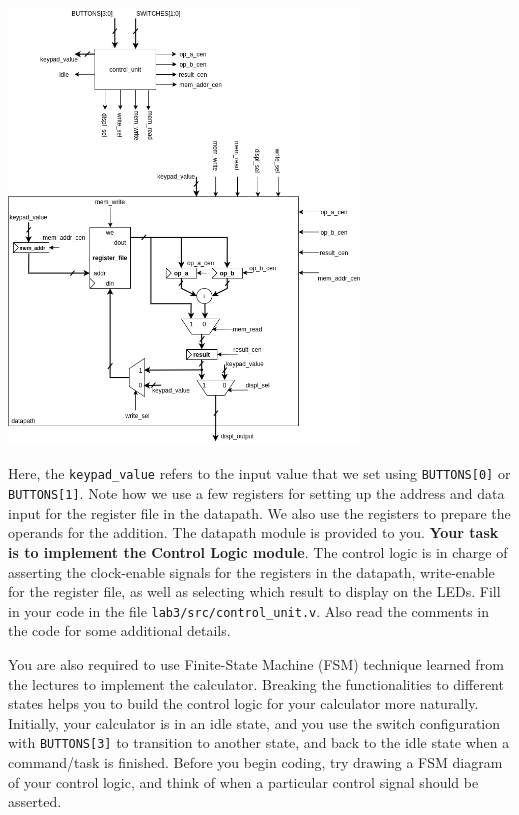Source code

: \documentclass[11pt]{article}
\begin{document}
{\begin{center}
\includegraphics[width=0.7\textwidth]{figs/calculator_datapath_control.png}
\end{center}


Here, the \texttt{keypad\_value} refers to the input value that we set using \texttt{BUTTONS[0]} or \texttt{BUTTONS[1]}. Note how we use a few registers for setting up the address and data input for the register file in the datapath. We also use the registers to prepare the operands for the addition. The datapath module is provided to you. \textbf{Your task is to implement the Control Logic module}. The control logic is in charge of asserting the clock-enable signals for the registers in the datapath, write-enable for the register file, as well as selecting which result to display on the LEDs. Fill in your code in the file \verb|lab3/src/control_unit.v|. Also read the comments in the code for some additional details.

You are also required to use Finite-State Machine (FSM) technique learned from the lectures to implement the calculator. Breaking the functionalities to different states helps you to build the control logic for your calculator more naturally. Initially, your calculator is in an idle state, and you use the switch configuration with \texttt{BUTTONS[3]} to transition to another state, and back to the idle state when a command/task is finished. Before you begin coding, try drawing a FSM diagram of your control logic, and think of when a particular control signal should be asserted.

}
\end{document}
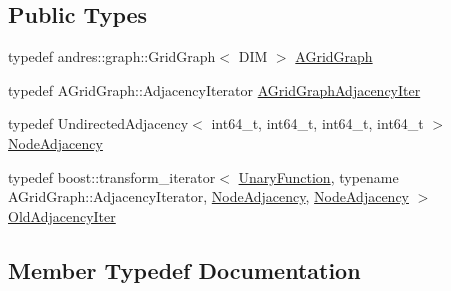 \subsection*{Public Types}
\begin{DoxyCompactItemize}
\item 
typedef andres\+::graph\+::\+Grid\+Graph$<$ D\+I\+M $>$ \hyperlink{classnifty_1_1graph_1_1detail__graph_1_1UndirectedGridGraphIter_a562bd40c2ea973c15b828062247ddd1f}{A\+Grid\+Graph}
\item 
typedef A\+Grid\+Graph\+::\+Adjacency\+Iterator \hyperlink{classnifty_1_1graph_1_1detail__graph_1_1UndirectedGridGraphIter_a824924927d819949af2370aa628af595}{A\+Grid\+Graph\+Adjacency\+Iter}
\item 
typedef Undirected\+Adjacency$<$ int64\+\_\+t, int64\+\_\+t, int64\+\_\+t, int64\+\_\+t $>$ \hyperlink{classnifty_1_1graph_1_1detail__graph_1_1UndirectedGridGraphIter_ab102d464df39aae71f7482baa37d8966}{Node\+Adjacency}
\item 
typedef boost\+::transform\+\_\+iterator$<$ \hyperlink{structnifty_1_1graph_1_1detail__graph_1_1UndirectedGridGraphIter_1_1UnaryFunction}{Unary\+Function}, typename A\+Grid\+Graph\+::\+Adjacency\+Iterator, \hyperlink{classnifty_1_1graph_1_1detail__graph_1_1UndirectedGridGraphIter_ab102d464df39aae71f7482baa37d8966}{Node\+Adjacency}, \hyperlink{classnifty_1_1graph_1_1detail__graph_1_1UndirectedGridGraphIter_ab102d464df39aae71f7482baa37d8966}{Node\+Adjacency} $>$ \hyperlink{classnifty_1_1graph_1_1detail__graph_1_1UndirectedGridGraphIter_a0b2569d896d215175b54ed1f439ad5a5}{Old\+Adjacency\+Iter}
\end{DoxyCompactItemize}


\subsection{Member Typedef Documentation}
\hypertarget{classnifty_1_1graph_1_1detail__graph_1_1UndirectedGridGraphIter_a562bd40c2ea973c15b828062247ddd1f}{}
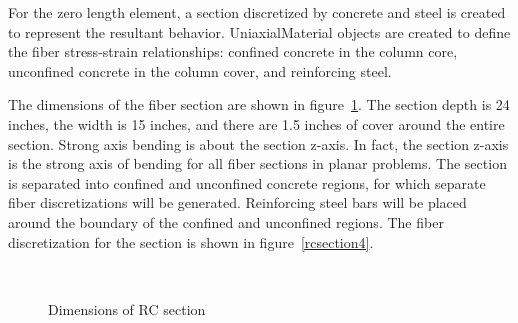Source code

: \documentclass[12pt]{article}
\begin{document}
For the zero length element, a section discretized by concrete
and steel is created to represent the resultant behavior.
UniaxialMaterial objects are created to define the fiber
stress-strain relationships: confined concrete in the column core,
unconfined concrete in the column cover, and reinforcing steel.

The dimensions of the fiber section are shown in
figure~\ref{rcsection0}. The section depth is
24 inches, the width is 15 inches, and there are 1.5 inches of cover
around the entire section. Strong axis bending is about the section
z-axis. In fact, the section z-axis is the strong axis of bending
for all fiber sections in planar problems. The section is separated
into confined and unconfined concrete regions, for which separate
fiber discretizations will be 
generated. Reinforcing steel bars will be placed around the boundary
of the confined and unconfined regions.
The fiber discretization for the section is shown in
figure~\ref{rcsection4}.


\begin{figure}[h]
\begin{center}
\leavevmode
\hbox{%
\epsfxsize=4.0in
}
\end{center}
\caption{Dimensions of RC section}
\label{rcsection0}
\end{figure}




\end{document}

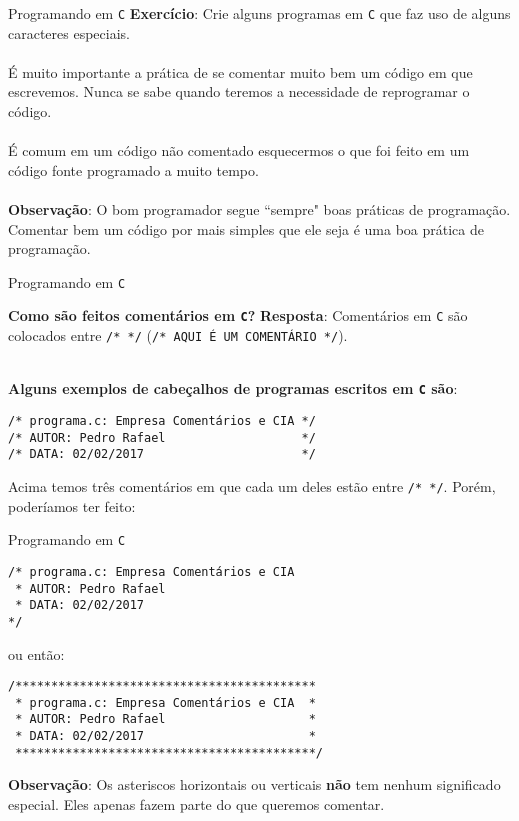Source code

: \documentclass{beamer}
\newcommand{\C}{\texttt{C}}
\begin{document}
\begin{frame}{Programando em \C}
\textbf{Exercício}: Crie alguns programas em \texttt{C} que faz uso de alguns caracteres especiais.\\~\\

É muito importante a prática de se comentar muito bem um código em que escrevemos. Nunca se sabe quando teremos a necessidade de reprogramar o código.\\~\\

É comum em um código não comentado esquecermos o que foi feito em um código fonte programado a muito tempo. \\~\\

\textbf{Observação}: O bom programador segue ``sempre" boas práticas de programação. Comentar bem um código por mais simples que ele seja é uma boa prática de programação.
\end{frame}

\begin{frame}[fragile]{Programando em \C}
\begin{block}{\textbf{Como são feitos comentários em \C?}}
\textbf{Resposta}: Comentários em \texttt{C} são colocados entre \texttt{/* */} (\texttt{/* AQUI É UM COMENTÁRIO */}).\\~\\
\end{block}
\textbf{Alguns exemplos de cabeçalhos de programas escritos em \texttt{C} são}:

\begin{verbatim}
/* programa.c: Empresa Comentários e CIA */
/* AUTOR: Pedro Rafael                   */
/* DATA: 02/02/2017                      */
\end{verbatim}
Acima temos três comentários em que cada um deles estão entre \texttt{/* */}. Porém, poderíamos ter feito:
\end{frame}

\begin{frame}[fragile]{Programando em \C}
\begin{verbatim}
/* programa.c: Empresa Comentários e CIA
 * AUTOR: Pedro Rafael                   
 * DATA: 02/02/2017                      
*/
\end{verbatim}
ou então:
\begin{verbatim}
/******************************************
 * programa.c: Empresa Comentários e CIA  *
 * AUTOR: Pedro Rafael                    *
 * DATA: 02/02/2017                       *
 ******************************************/
\end{verbatim}
\textbf{Observação}: Os asteriscos horizontais ou verticais \textbf{não} tem nenhum significado especial. Eles apenas fazem parte do que queremos comentar.
\end{frame}
\end{document}
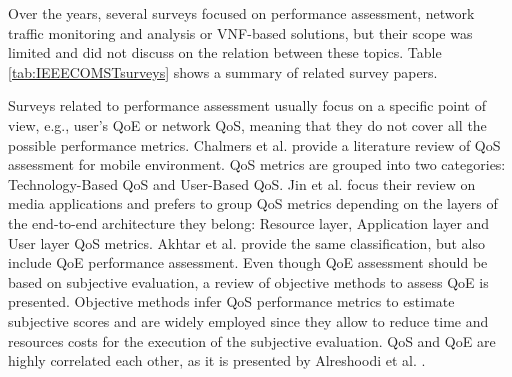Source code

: Over the years, several surveys focused on performance assessment, network traffic monitoring and analysis or VNF-based solutions, but their scope was limited and did not discuss on the relation between these topics. Table \ref{tab:IEEECOMSTsurveys} shows a summary of related survey papers.

Surveys related to performance assessment usually focus on a specific point of view, e.g., user's QoE or network QoS, meaning that they do not cover all the possible performance metrics. Chalmers et al. \cite{Chalmers1999} provide a literature review of QoS assessment for mobile environment. QoS metrics are grouped into two categories: Technology-Based QoS and User-Based QoS. Jin et al. \cite{Jin2004} focus their review on media applications and prefers to group QoS metrics depending on the layers of the end-to-end architecture they belong: Resource layer, Application layer and User layer QoS metrics.
Akhtar et al. \cite{Akhtar2017} provide the same classification, but also include QoE performance assessment. Even though QoE assessment should be based on subjective evaluation, a review of objective methods to assess QoE is presented. Objective methods infer QoS performance metrics to estimate subjective scores and are widely employed since they allow to reduce time and resources costs for the execution of the subjective evaluation. QoS and QoE are highly correlated each other, as it is presented by Alreshoodi et al. \cite{Alreshoodi2013}.

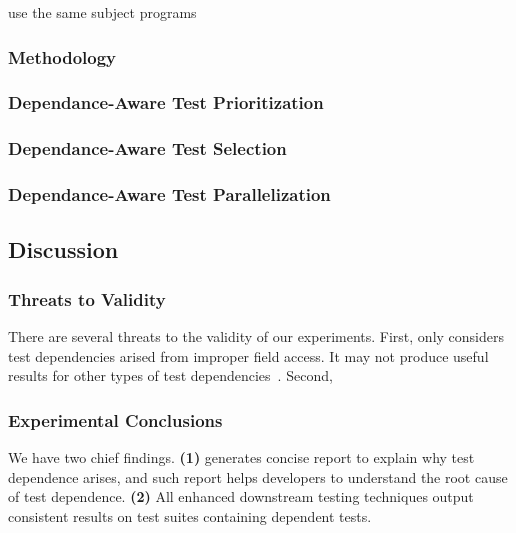 use the same subject programs

\subsubsection{Methodology}


\subsubsection{Dependance-Aware Test Prioritization}

\subsubsection{Dependance-Aware Test Selection}

\subsubsection{Dependance-Aware Test Parallelization}


\subsection{Discussion}

\subsubsection{Threats to Validity}

There are several threats to the validity
of our experiments. First, \dtexplain 
only considers test dependencies arised
from improper field access. It may not
produce useful results for other types of
test dependencies~\cite{}. Second,

\subsubsection{Experimental Conclusions}

We have two chief findings. \textbf{(1)} \dtexplain
generates concise report to explain why
test dependence arises, and such report
helps developers to understand the root cause
of test dependence. \textbf{(2)} All
enhanced downstream testing techniques
output consistent results on test suites
containing dependent tests.
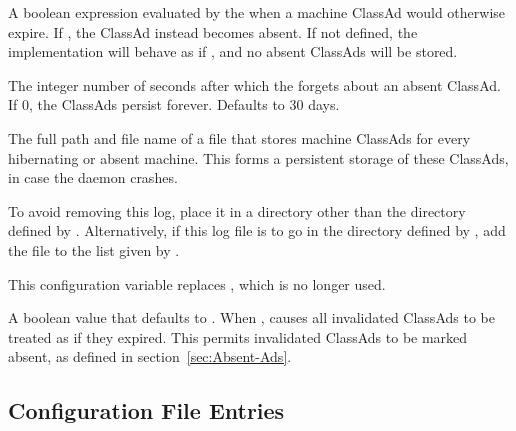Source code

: \begin{description}

\label{param:AbsentRequirements}
\item[\Macro{ABSENT\_REQUIREMENTS}]
  A boolean expression evaluated by the  when a 
  machine ClassAd would otherwise expire.
  If , the ClassAd instead becomes absent.
  If not defined, the implementation will behave as if ,
  and no absent ClassAds will be stored.

\label{param:AbsentExpireAdsAfter}
\item[\Macro{ABSENT\_EXPIRE\_ADS\_AFTER}]
  The integer number of seconds after which the  
  forgets about an absent ClassAd.
  If 0, the ClassAds persist forever.  
  Defaults to 30 days.

\label{param:CollectorPersisentAdLog}
\item[\Macro{COLLECTOR\_PERSISTENT\_AD\_LOG}]
  The full path and file name of a file that stores machine ClassAds 
  for every hibernating or absent machine.  This forms a persistent storage
  of these ClassAds, in case the  daemon crashes.

  To avoid  removing this log, place it in a directory
  other than the directory defined by .  
  Alternatively, if this log file is to go in the 
  directory defined by , add the file to the list
  given by .

  This configuration variable replaces ,
  which is no longer used.

\label{param:ExpireInvalidatedAds}
\item[\Macro{EXPIRE\_INVALIDATED\_ADS}]
  A boolean value that defaults to .
  When , causes all invalidated ClassAds to be treated 
  as if they expired.
  This permits invalidated ClassAds to be marked absent,
  as defined in section~\ref{sec:Absent-Ads}.
\end{description}

\subsection{\label{sec:Negotiator-Config-File-Entries}
Configuration File Entries}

^^^^

▶ **Your assignment**
Search the entries for "concrete" and copy each matching line.

▶ **Response box**
For the zero length element, a section discretized by concrete
stress-strain relationships: confined concrete in the column core,
unconfined concrete in the column cover, and reinforcing steel.
into confined and unconfined concrete regions, for which separate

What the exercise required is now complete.